● SUPPLIED ENTRIES:
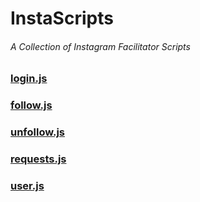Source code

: # InstaScripts #
###### A Collection of Instagram Facilitator Scripts ######

### [login.js](login.js) ###

### [follow.js](follow.js) ###

### [unfollow.js](unfollow.js) ###

### [requests.js](requests.js) ###

### [user.js](user.js) ###
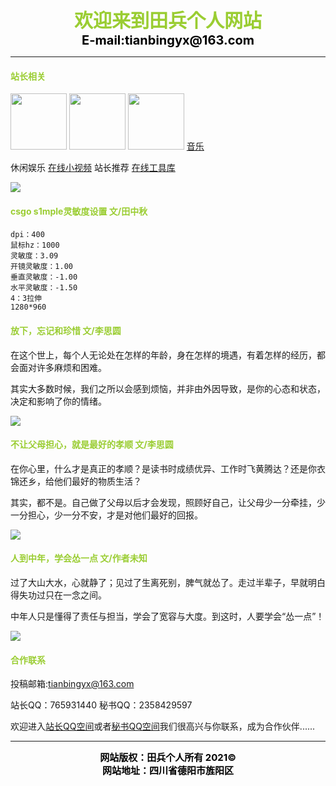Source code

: <CENTER><FONT color=YellowGreen White style="FILTER: blur(add=1,direction=40,strength=10); FONT-SIZE: 30px; FONT-WEIGHT: bolder; POSITION: relative; WIDTH: 500px">欢迎来到田兵个人网站</FONT></CENTER>   

<CENTER><FONT color=Black style="FILTER: blur(add=1,direction=40,strength=10); FONT-SIZE: 20px; FONT-WEIGHT: bolder; POSITION: relative; WIDTH: 500px">E-mail:tianbingyx@163.com</FONT></CENTER>

----------

<font color="#9ACD32"><h4>站长相关</h4></font>

<img src="https://cdn.jsdelivr.net/gh/ttbb1978/tbsc@tb01/error_tb.jpg" width="90" height="90">  <img src="https://q1.qlogo.cn/g?b=qq&nk=2358429597&s=640" width="90" height="90">  <img src="http://mrw.so/6jzY7q" width="90" height="90">  <a href="javascript:location.reload();">音乐</a>

休闲娱乐 [在线小视频](https://www.lefu.men/dy) 站长推荐 [在线工具库](https://tool.oschina.net/)

<img src="https://api.uomg.com/api/rand.img1?sort=美女" width="" height="">

<font color="#9ACD32"><h4>csgo  s1mple灵敏度设置 文/田中秋</h4></font>

    dpi：400
    鼠标hz：1000
    灵敏度：3.09
    开镜灵敏度：1.00
    垂直灵敏度：-1.00
    水平灵敏度：-1.50
    4：3拉伸
    1280*960

<font color="#9ACD32"><h4>放下，忘记和珍惜    文/李思圆</h4></font>

在这个世上，每个人无论处在怎样的年龄，身在怎样的境遇，有着怎样的经历，都会面对许多麻烦和困难。
 
其实大多数时候，我们之所以会感到烦恼，并非由外因导致，是你的心态和状态，决定和影响了你的情绪。

<img src="https://api.uomg.com/api/rand.img1?sort=二次元" width="" height="">

<font color="#9ACD32"><h4>不让父母担心，就是最好的孝顺    文/李思圆</h4></font>

在你心里，什么才是真正的孝顺？是读书时成绩优异、工作时飞黄腾达？还是你衣锦还乡，给他们最好的物质生活？
 
其实，都不是。自己做了父母以后才会发现，照顾好自己，让父母少一分牵挂，少一分担心，少一分不安，才是对他们最好的回报。

<img src="https://api.uomg.com/api/rand.img1?sort=动漫" width="" height="">

<font color="#9ACD32"><h4>人到中年，学会怂一点    文/作者未知</h4></font>

过了大山大水，心就静了；见过了生离死别，脾气就怂了。走过半辈子，早就明白得失功过只在一念之间。

中年人只是懂得了责任与担当，学会了宽容与大度。到这时，人要学会“怂一点”！

<img src="https://api.vvhan.com/api/bing?type=" width="" height="">

<font color="#9ACD32"><h4>合作联系</h4></font>

投稿邮箱:tianbingyx@163.com

站长QQ：765931440 秘书QQ：2358429597

欢迎进入[站长QQ空间](https://user.qzone.qq.com/765931440)或者[秘书QQ空间](https://user.qzone.qq.com/2358429597)我们很高兴与你联系，成为合作伙伴......

----------

<CENTER><FONT color=Black style="FILTER: blur(add=1,direction=40,strength=10); FONT-SIZE: 15px; FONT-WEIGHT: bolder; POSITION: relative; WIDTH: 500px">网站版权：田兵个人所有  2021©</FONT></CENTER>

<CENTER><FONT color=Black style="FILTER: blur(add=1,direction=40,strength=10); FONT-SIZE: 15px; FONT-WEIGHT: bolder; POSITION: relative; WIDTH: 500px">网站地址：四川省德阳市旌阳区</FONT></CENTER>

<audio autoplay="autoplay">
<source src="https://api.uomg.com/api/rand.music?sort=热歌榜" type="audio/mpeg">
</audio>
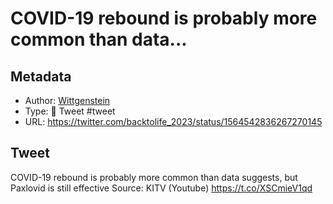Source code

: # COVID-19 rebound is probably more common than data...

## Metadata

* Author: [Wittgenstein](https://twitter.com/backtolife_2023)
* Type: 🐤 Tweet #tweet
* URL: https://twitter.com/backtolife_2023/status/1564542836267270145

## Tweet

COVID-19 rebound is probably more common than data suggests, but Paxlovid is still effective
Source: KITV (Youtube) https://t.co/XSCmieV1qd
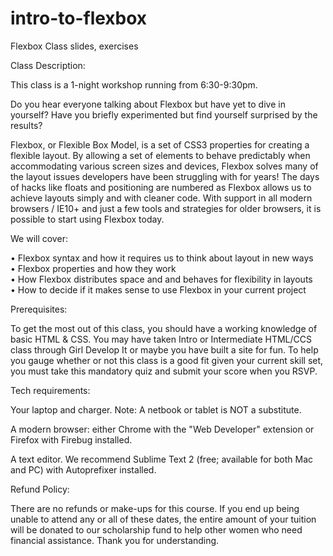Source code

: # intro-to-flexbox
Flexbox Class slides, exercises 

Class Description:

This class is a 1-night workshop running from 6:30-9:30pm.  

Do you hear everyone talking about Flexbox but have yet to dive in yourself? Have you briefly experimented but find yourself surprised by the results? 

Flexbox, or Flexible Box Model, is a set of CSS3 properties for creating a flexible layout. By allowing a set of elements to behave predictably when accommodating various screen sizes and devices, Flexbox solves many of the layout issues developers have been struggling with for years! The days of hacks like floats and positioning are numbered as Flexbox allows us to achieve layouts simply and with cleaner code. With support in all modern browsers / IE10+ and just a few tools and strategies for older browsers, it is possible to start using Flexbox today. 

We will cover: 

• Flexbox syntax and how it requires us to think about layout in new ways  
• Flexbox properties and how they work  
• How Flexbox distributes space and and behaves for flexibility in layouts  
• How to decide if it makes sense to use Flexbox in your current project

Prerequisites:

To get the most out of this class, you should have a working knowledge of basic HTML & CSS. You may have taken Intro or Intermediate HTML/CCS class through Girl Develop It or maybe you have built a site for fun. To help you gauge whether or not this class is a good fit given your current skill set, you must take this mandatory quiz and submit your score when you RSVP. 

Tech requirements: 

Your laptop and charger. Note: A netbook or tablet is NOT a substitute.

A modern browser: either Chrome with the "Web Developer" extension or Firefox with Firebug installed.

A text editor. We recommend Sublime Text 2 (free; available for both Mac and PC) with Autoprefixer installed. 

Refund Policy: 

There are no refunds or make-ups for this course. If you end up being unable to attend any or all of these dates, the entire amount of your tuition will be donated to our scholarship fund to help other women who need financial assistance. Thank you for understanding.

● WHAT YOU NEED TO DO:
Copy the listing exactly but drop its images.

● WRITTEN SOLUTION:
Source code

: # InstaScripts #
###### A Collection of Instagram Facilitator Scripts ######

### [login.js](login.js) ###

### [follow.js](follow.js) ###

### [unfollow.js](unfollow.js) ###

### [requests.js](requests.js) ###

### [user.js](user.js) ###
Source code

: <CENTER><FONT color=YellowGreen White style="FILTER: blur(add=1,direction=40,strength=10); FONT-SIZE: 30px; FONT-WEIGHT: bolder; POSITION: relative; WIDTH: 500px">欢迎来到田兵个人网站</FONT></CENTER>   

<CENTER><FONT color=Black style="FILTER: blur(add=1,direction=40,strength=10); FONT-SIZE: 20px; FONT-WEIGHT: bolder; POSITION: relative; WIDTH: 500px">E-mail:tianbingyx@163.com</FONT></CENTER>

----------

<font color="#9ACD32"><h4>站长相关</h4></font>

<img src="https://cdn.jsdelivr.net/gh/ttbb1978/tbsc@tb01/error_tb.jpg" width="90" height="90">  <img src="https://q1.qlogo.cn/g?b=qq&nk=2358429597&s=640" width="90" height="90">  <img src="http://mrw.so/6jzY7q" width="90" height="90">  <a href="javascript:location.reload();">音乐</a>

休闲娱乐 [在线小视频](https://www.lefu.men/dy) 站长推荐 [在线工具库](https://tool.oschina.net/)

<img src="https://api.uomg.com/api/rand.img1?sort=美女" width="" height="">

<font color="#9ACD32"><h4>csgo  s1mple灵敏度设置 文/田中秋</h4></font>

    dpi：400
    鼠标hz：1000
    灵敏度：3.09
    开镜灵敏度：1.00
    垂直灵敏度：-1.00
    水平灵敏度：-1.50
    4：3拉伸
    1280*960

<font color="#9ACD32"><h4>放下，忘记和珍惜    文/李思圆</h4></font>

在这个世上，每个人无论处在怎样的年龄，身在怎样的境遇，有着怎样的经历，都会面对许多麻烦和困难。
 
其实大多数时候，我们之所以会感到烦恼，并非由外因导致，是你的心态和状态，决定和影响了你的情绪。

<img src="https://api.uomg.com/api/rand.img1?sort=二次元" width="" height="">

<font color="#9ACD32"><h4>不让父母担心，就是最好的孝顺    文/李思圆</h4></font>

在你心里，什么才是真正的孝顺？是读书时成绩优异、工作时飞黄腾达？还是你衣锦还乡，给他们最好的物质生活？
 
其实，都不是。自己做了父母以后才会发现，照顾好自己，让父母少一分牵挂，少一分担心，少一分不安，才是对他们最好的回报。

<img src="https://api.uomg.com/api/rand.img1?sort=动漫" width="" height="">

<font color="#9ACD32"><h4>人到中年，学会怂一点    文/作者未知</h4></font>

过了大山大水，心就静了；见过了生离死别，脾气就怂了。走过半辈子，早就明白得失功过只在一念之间。

中年人只是懂得了责任与担当，学会了宽容与大度。到这时，人要学会“怂一点”！

<img src="https://api.vvhan.com/api/bing?type=" width="" height="">

<font color="#9ACD32"><h4>合作联系</h4></font>

投稿邮箱:tianbingyx@163.com

站长QQ：765931440 秘书QQ：2358429597

欢迎进入[站长QQ空间](https://user.qzone.qq.com/765931440)或者[秘书QQ空间](https://user.qzone.qq.com/2358429597)我们很高兴与你联系，成为合作伙伴......

----------

<CENTER><FONT color=Black style="FILTER: blur(add=1,direction=40,strength=10); FONT-SIZE: 15px; FONT-WEIGHT: bolder; POSITION: relative; WIDTH: 500px">网站版权：田兵个人所有  2021©</FONT></CENTER>

<CENTER><FONT color=Black style="FILTER: blur(add=1,direction=40,strength=10); FONT-SIZE: 15px; FONT-WEIGHT: bolder; POSITION: relative; WIDTH: 500px">网站地址：四川省德阳市旌阳区</FONT></CENTER>

<audio autoplay="autoplay">
<source src="https://api.uomg.com/api/rand.music?sort=热歌榜" type="audio/mpeg">
</audio>
Source code

: # COVID-19 rebound is probably more common than data...

## Metadata

* Author: [Wittgenstein](https://twitter.com/backtolife_2023)
* Type: 🐤 Tweet #tweet
* URL: https://twitter.com/backtolife_2023/status/1564542836267270145

## Tweet

COVID-19 rebound is probably more common than data suggests, but Paxlovid is still effective
Source: KITV (Youtube) https://t.co/XSCmieV1qd
Source code

: # intro-to-flexbox
Flexbox Class slides, exercises 

Class Description:

This class is a 1-night workshop running from 6:30-9:30pm.  

Do you hear everyone talking about Flexbox but have yet to dive in yourself? Have you briefly experimented but find yourself surprised by the results? 

Flexbox, or Flexible Box Model, is a set of CSS3 properties for creating a flexible layout. By allowing a set of elements to behave predictably when accommodating various screen sizes and devices, Flexbox solves many of the layout issues developers have been struggling with for years! The days of hacks like floats and positioning are numbered as Flexbox allows us to achieve layouts simply and with cleaner code. With support in all modern browsers / IE10+ and just a few tools and strategies for older browsers, it is possible to start using Flexbox today. 

We will cover: 

• Flexbox syntax and how it requires us to think about layout in new ways  
• Flexbox properties and how they work  
• How Flexbox distributes space and and behaves for flexibility in layouts  
• How to decide if it makes sense to use Flexbox in your current project

Prerequisites:

To get the most out of this class, you should have a working knowledge of basic HTML & CSS. You may have taken Intro or Intermediate HTML/CCS class through Girl Develop It or maybe you have built a site for fun. To help you gauge whether or not this class is a good fit given your current skill set, you must take this mandatory quiz and submit your score when you RSVP. 

Tech requirements: 

Your laptop and charger. Note: A netbook or tablet is NOT a substitute.

A modern browser: either Chrome with the "Web Developer" extension or Firefox with Firebug installed.

A text editor. We recommend Sublime Text 2 (free; available for both Mac and PC) with Autoprefixer installed. 

Refund Policy: 

There are no refunds or make-ups for this course. If you end up being unable to attend any or all of these dates, the entire amount of your tuition will be donated to our scholarship fund to help other women who need financial assistance. Thank you for understanding.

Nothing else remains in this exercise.